» EXERCISE BRIEF: Scan the listing below for the word "Creating" and copy every line that has it.

» INFORMATION SUPPLIED:
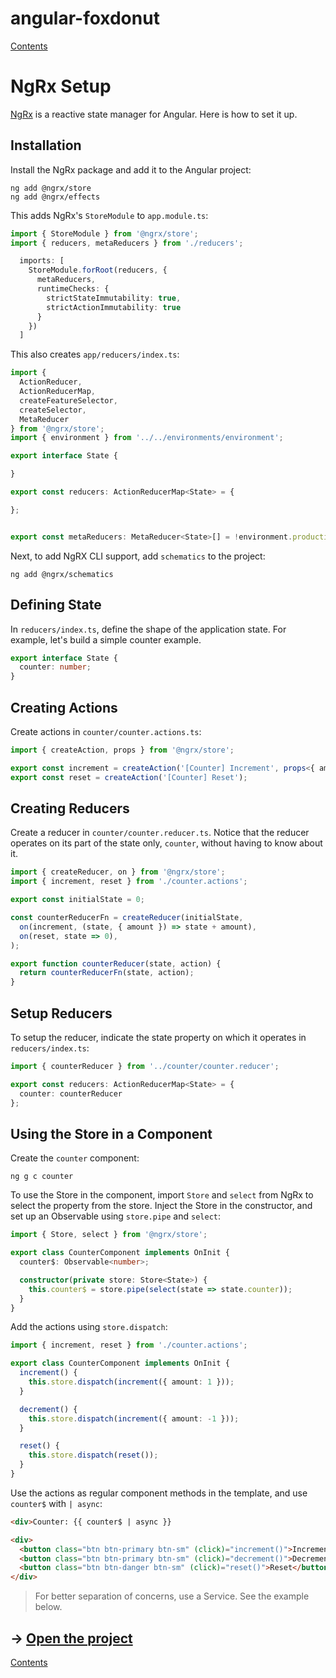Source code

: # angular-foxdonut

[Contents](../README.md#angular-foxdonut)

# NgRx Setup

[NgRx](https://ngrx.io/) is a reactive state manager for Angular. Here is how to set it up.

## Installation

Install the NgRx package and add it to the Angular project:

```
ng add @ngrx/store
ng add @ngrx/effects
```

This adds NgRx's `StoreModule` to `app.module.ts`:

```typescript
import { StoreModule } from '@ngrx/store';
import { reducers, metaReducers } from './reducers';

  imports: [
    StoreModule.forRoot(reducers, {
      metaReducers,
      runtimeChecks: {
        strictStateImmutability: true,
        strictActionImmutability: true
      }
    })
  ]
```

This also creates `app/reducers/index.ts`:

```typescript
import {
  ActionReducer,
  ActionReducerMap,
  createFeatureSelector,
  createSelector,
  MetaReducer
} from '@ngrx/store';
import { environment } from '../../environments/environment';

export interface State {

}

export const reducers: ActionReducerMap<State> = {

};


export const metaReducers: MetaReducer<State>[] = !environment.production ? [] : [];
```

Next, to add NgRX CLI support, add `schematics` to the project:

```
ng add @ngrx/schematics
```

## Defining State

In `reducers/index.ts`, define the shape of the application state. For example, let's build a simple
counter example.

```typescript
export interface State {
  counter: number;
}
```

## Creating Actions

Create actions in `counter/counter.actions.ts`:

```typescript
import { createAction, props } from '@ngrx/store';

export const increment = createAction('[Counter] Increment', props<{ amount: number }>());
export const reset = createAction('[Counter] Reset');
```

## Creating Reducers

Create a reducer in `counter/counter.reducer.ts`. Notice that the reducer operates on its part of
the state only, `counter`, without having to know about it.

```typescript
import { createReducer, on } from '@ngrx/store';
import { increment, reset } from './counter.actions';

export const initialState = 0;

const counterReducerFn = createReducer(initialState,
  on(increment, (state, { amount }) => state + amount),
  on(reset, state => 0),
);

export function counterReducer(state, action) {
  return counterReducerFn(state, action);
}
```

## Setup Reducers

To setup the reducer, indicate the state property on which it operates in `reducers/index.ts`:

```typescript
import { counterReducer } from '../counter/counter.reducer';

export const reducers: ActionReducerMap<State> = {
  counter: counterReducer
};
```

## Using the Store in a Component

Create the `counter` component:

```
ng g c counter
```

To use the Store in the component, import `Store` and `select` from NgRx to select the property from
the store. Inject the Store in the constructor, and set up an Observable using `store.pipe` and
`select`:

```typescript
import { Store, select } from '@ngrx/store';

export class CounterComponent implements OnInit {
  counter$: Observable<number>;

  constructor(private store: Store<State>) {
    this.counter$ = store.pipe(select(state => state.counter));
  }
}
```

Add the actions using `store.dispatch`:

```typescript
import { increment, reset } from './counter.actions';

export class CounterComponent implements OnInit {
  increment() {
    this.store.dispatch(increment({ amount: 1 }));
  }

  decrement() {
    this.store.dispatch(increment({ amount: -1 }));
  }

  reset() {
    this.store.dispatch(reset());
  }
}
```

Use the actions as regular component methods in the template, and use `counter$` with `| async`:

```html
<div>Counter: {{ counter$ | async }}

<div>
  <button class="btn btn-primary btn-sm" (click)="increment()">Increment</button>
  <button class="btn btn-primary btn-sm" (click)="decrement()">Decrement</button>
  <button class="btn btn-danger btn-sm" (click)="reset()">Reset</button>
</div>
```

> For better separation of concerns, use a Service. See the example below.

## &rarr; [Open the project](https://stackblitz.com/github/foxdonut/angular-foxdonut/tree/ngrx-setup?file=src%2Fapp%2Fcounter%2Fcounter.service.ts)

[Contents](../README.md#angular-foxdonut)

» WRITTEN RESPONSE:
## Creating Actions
## Creating Reducers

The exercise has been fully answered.